Just an hour later another girl walked by. I’m going to put this one in her early twenties. Again, pretty standard uniform. Skirt. Striped shirt. Black tights. But then I noticed that the tights were shiny. Reflection shiny. She was wearing latex. And at that very moment I realized why when I have kids, they have to be boys.
After this realization, I sped past the Linnea Latex, only to be met by the ‘80s in a showdown with the ‘50s. The ‘50s won. Or at least won my attention. Because standing right next to me, waiting for the subway, was what Red would describe as a tall drink of water. I am a tall person. Over six feet tall. This man towered over me. And he was dressed in black. All black. Black boots. Black jeans. Black shirt. Black leather jacket. Black glasses. Black hair. All black.
Since moving here over two years ago, my definition of tight has changed. Tight shirts. Tight pants. There’s American tight and there’s Swedish tight. So when I notice tight pants at this point, they are tight. Uncomfortably tight. And his black pants were uncomfortably tight. For me. And I can only imagine for him.
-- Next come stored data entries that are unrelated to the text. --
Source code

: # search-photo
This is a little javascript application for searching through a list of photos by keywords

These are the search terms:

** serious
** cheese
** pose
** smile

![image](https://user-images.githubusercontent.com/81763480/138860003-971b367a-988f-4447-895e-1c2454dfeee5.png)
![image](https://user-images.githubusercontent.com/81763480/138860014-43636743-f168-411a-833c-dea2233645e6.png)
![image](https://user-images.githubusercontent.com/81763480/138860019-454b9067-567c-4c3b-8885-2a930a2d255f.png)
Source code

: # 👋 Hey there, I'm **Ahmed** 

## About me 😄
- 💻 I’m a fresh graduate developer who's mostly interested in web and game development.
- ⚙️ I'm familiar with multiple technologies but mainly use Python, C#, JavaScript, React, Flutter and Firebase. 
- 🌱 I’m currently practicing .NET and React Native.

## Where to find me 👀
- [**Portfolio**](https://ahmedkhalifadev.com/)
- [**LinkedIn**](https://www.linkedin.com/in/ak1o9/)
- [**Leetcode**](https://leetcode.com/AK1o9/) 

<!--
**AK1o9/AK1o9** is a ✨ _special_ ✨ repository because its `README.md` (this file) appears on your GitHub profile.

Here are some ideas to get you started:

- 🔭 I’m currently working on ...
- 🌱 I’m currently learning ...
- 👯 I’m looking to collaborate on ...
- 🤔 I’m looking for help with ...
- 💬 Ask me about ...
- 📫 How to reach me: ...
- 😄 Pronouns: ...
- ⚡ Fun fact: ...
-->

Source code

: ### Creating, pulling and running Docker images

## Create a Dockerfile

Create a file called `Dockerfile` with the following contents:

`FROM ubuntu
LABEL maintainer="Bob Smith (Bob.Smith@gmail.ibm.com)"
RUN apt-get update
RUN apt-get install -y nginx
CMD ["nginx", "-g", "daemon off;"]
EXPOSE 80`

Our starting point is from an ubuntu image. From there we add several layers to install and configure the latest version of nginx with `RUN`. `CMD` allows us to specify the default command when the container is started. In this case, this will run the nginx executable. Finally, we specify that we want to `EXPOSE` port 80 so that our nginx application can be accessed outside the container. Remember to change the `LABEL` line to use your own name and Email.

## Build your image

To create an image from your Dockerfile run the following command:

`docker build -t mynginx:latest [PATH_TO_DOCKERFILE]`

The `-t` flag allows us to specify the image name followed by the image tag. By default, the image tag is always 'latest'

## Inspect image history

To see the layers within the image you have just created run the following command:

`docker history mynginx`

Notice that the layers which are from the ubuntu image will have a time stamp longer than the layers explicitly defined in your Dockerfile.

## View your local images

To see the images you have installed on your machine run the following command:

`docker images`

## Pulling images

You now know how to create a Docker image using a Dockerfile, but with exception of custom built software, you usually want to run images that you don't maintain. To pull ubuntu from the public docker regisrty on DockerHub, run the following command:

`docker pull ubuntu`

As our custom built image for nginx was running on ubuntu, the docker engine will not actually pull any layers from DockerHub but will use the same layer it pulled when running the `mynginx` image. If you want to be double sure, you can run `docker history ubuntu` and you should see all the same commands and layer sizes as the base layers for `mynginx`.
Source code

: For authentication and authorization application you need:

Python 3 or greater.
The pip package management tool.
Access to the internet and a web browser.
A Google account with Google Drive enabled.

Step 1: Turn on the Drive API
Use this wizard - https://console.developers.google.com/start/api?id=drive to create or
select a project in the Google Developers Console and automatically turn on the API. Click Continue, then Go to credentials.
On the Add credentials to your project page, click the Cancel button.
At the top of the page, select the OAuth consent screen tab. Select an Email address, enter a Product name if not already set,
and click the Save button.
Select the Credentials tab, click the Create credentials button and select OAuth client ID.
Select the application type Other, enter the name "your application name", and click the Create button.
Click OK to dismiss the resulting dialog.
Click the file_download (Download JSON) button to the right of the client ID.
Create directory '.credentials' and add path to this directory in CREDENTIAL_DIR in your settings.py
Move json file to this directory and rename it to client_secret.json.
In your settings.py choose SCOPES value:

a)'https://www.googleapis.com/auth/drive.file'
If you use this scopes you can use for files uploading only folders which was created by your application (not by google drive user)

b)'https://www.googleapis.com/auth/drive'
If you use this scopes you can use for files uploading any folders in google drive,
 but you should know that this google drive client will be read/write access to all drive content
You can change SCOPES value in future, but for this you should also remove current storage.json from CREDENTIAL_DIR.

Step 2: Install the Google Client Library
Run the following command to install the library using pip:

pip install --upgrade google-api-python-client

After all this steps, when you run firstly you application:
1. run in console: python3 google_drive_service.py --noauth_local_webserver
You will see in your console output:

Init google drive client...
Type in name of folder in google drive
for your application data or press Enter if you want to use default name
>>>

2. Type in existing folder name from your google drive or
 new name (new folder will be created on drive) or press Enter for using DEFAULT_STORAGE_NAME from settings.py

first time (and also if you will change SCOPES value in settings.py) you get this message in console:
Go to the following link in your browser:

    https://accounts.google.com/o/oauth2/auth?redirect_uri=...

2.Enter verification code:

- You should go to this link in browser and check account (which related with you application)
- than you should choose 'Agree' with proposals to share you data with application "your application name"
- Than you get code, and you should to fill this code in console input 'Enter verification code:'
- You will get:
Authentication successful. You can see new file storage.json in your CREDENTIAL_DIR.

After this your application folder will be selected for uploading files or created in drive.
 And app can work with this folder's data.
Lucky for me though, I got to share a subway car with him. Now a guy that cool doesn’t need to hold on to anything in the subway car. Of course, subway cars don’t recognize cool and he was thrown throughout the car. In a pathetic attempt to make it look more natural, at one point he actually tried to break out some sort of dance move. While whipping his leather jacket (which had been draped over both shoulders like Dracula’s cape) off and twirling it into his hands.
It was during his dance move that I saw it. His black shirt. He had tucked it into his underwear. Sticking out of his all black, what turned out to be, façade was a pair of white underwear. And it was at this point that I made my second realization of the evening. I’ll stick to my four year old jeans. My Work Out West t-shirt from high school. My tennis shoes. Because I might not fit in, but at least I don’t tuck my shirt into my underwear.
Welcome to Sweden. Where fashion is all relative.